TASK REQUIREMENTS
A single figure is required: the number of lines in the listing below containing the word "documentclass".

PROVIDED RECORDS
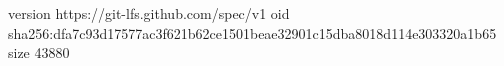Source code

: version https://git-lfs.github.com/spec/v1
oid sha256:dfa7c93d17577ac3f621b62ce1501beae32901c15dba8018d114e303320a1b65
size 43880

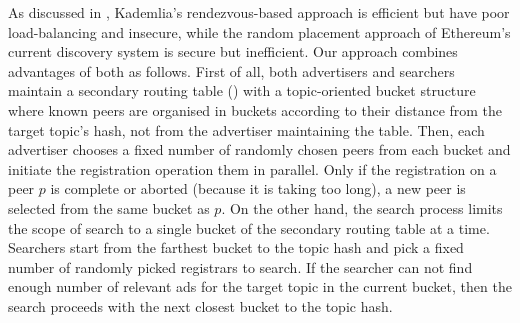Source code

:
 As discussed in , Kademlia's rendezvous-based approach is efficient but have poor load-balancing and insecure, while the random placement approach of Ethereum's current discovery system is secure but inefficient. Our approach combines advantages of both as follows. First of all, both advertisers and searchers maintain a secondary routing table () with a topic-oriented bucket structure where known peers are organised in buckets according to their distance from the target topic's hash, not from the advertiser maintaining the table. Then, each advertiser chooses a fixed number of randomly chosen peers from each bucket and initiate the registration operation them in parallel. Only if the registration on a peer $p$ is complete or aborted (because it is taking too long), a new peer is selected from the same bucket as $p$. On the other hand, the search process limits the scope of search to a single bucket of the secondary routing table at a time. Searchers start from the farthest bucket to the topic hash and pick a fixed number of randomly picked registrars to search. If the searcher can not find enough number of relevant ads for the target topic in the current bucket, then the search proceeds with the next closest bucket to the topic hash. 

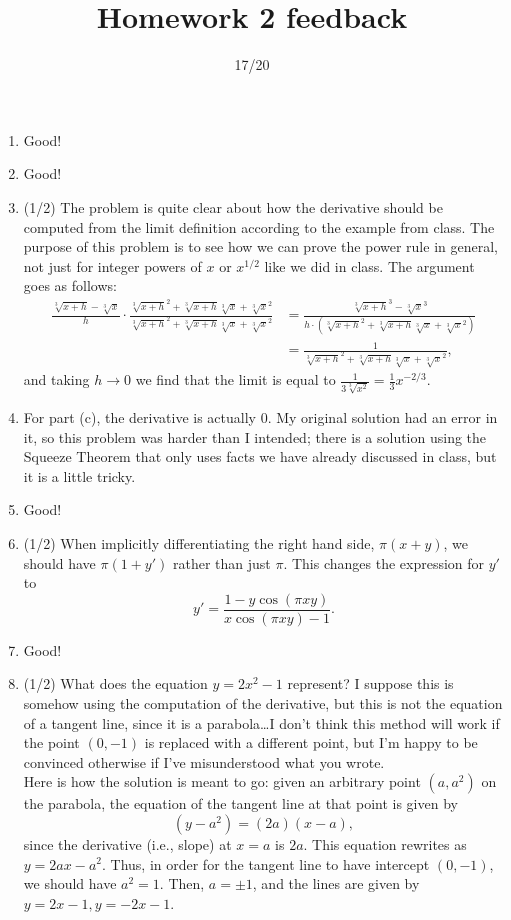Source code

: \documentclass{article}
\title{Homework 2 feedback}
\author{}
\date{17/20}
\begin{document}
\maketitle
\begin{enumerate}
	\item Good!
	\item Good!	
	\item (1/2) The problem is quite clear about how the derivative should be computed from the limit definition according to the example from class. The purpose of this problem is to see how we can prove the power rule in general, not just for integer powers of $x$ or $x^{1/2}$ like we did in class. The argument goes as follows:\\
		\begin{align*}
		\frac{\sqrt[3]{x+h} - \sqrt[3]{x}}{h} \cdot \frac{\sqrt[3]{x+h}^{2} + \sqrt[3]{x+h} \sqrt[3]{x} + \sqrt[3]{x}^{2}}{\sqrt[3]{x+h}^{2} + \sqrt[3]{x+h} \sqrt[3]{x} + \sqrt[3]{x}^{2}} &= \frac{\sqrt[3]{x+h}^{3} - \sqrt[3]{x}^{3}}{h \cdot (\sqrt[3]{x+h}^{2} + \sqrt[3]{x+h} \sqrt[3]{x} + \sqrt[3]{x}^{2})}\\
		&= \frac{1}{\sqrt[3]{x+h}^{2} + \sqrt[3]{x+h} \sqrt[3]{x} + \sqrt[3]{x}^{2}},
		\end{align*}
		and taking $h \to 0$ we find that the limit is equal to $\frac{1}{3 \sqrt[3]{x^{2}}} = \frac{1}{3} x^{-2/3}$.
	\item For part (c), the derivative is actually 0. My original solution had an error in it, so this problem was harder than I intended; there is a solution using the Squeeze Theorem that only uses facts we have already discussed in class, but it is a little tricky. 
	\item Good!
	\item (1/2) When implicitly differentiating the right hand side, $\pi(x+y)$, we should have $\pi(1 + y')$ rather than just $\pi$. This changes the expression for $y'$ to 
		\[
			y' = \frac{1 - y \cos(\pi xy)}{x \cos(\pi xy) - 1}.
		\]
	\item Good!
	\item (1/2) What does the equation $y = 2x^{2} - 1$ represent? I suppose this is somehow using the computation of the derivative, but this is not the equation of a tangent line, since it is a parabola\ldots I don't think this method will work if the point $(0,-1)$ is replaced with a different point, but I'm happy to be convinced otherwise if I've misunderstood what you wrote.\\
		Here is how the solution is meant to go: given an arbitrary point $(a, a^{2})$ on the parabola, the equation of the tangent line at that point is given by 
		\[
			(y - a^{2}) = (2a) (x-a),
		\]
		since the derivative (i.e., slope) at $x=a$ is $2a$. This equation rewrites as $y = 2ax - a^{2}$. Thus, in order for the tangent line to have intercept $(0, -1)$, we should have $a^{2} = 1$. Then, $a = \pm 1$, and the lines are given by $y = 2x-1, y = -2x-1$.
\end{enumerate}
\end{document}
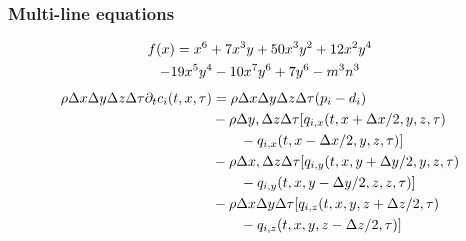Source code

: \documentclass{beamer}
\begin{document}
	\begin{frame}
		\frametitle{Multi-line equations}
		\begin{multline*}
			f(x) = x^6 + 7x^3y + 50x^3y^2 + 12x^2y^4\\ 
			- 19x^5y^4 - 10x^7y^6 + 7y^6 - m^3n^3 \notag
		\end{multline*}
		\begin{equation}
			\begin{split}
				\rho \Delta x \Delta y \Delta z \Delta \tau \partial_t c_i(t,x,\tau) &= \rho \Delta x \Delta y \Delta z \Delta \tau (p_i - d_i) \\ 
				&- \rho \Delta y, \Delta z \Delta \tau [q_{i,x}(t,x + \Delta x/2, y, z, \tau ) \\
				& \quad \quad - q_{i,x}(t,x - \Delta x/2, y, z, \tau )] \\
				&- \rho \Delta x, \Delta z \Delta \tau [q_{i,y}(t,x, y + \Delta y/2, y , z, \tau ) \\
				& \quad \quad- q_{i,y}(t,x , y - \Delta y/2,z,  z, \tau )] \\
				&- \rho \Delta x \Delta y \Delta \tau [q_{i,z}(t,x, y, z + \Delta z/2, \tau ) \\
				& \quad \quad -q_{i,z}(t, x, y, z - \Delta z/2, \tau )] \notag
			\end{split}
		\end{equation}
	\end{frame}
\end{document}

ANSWER FOR THE TASK
2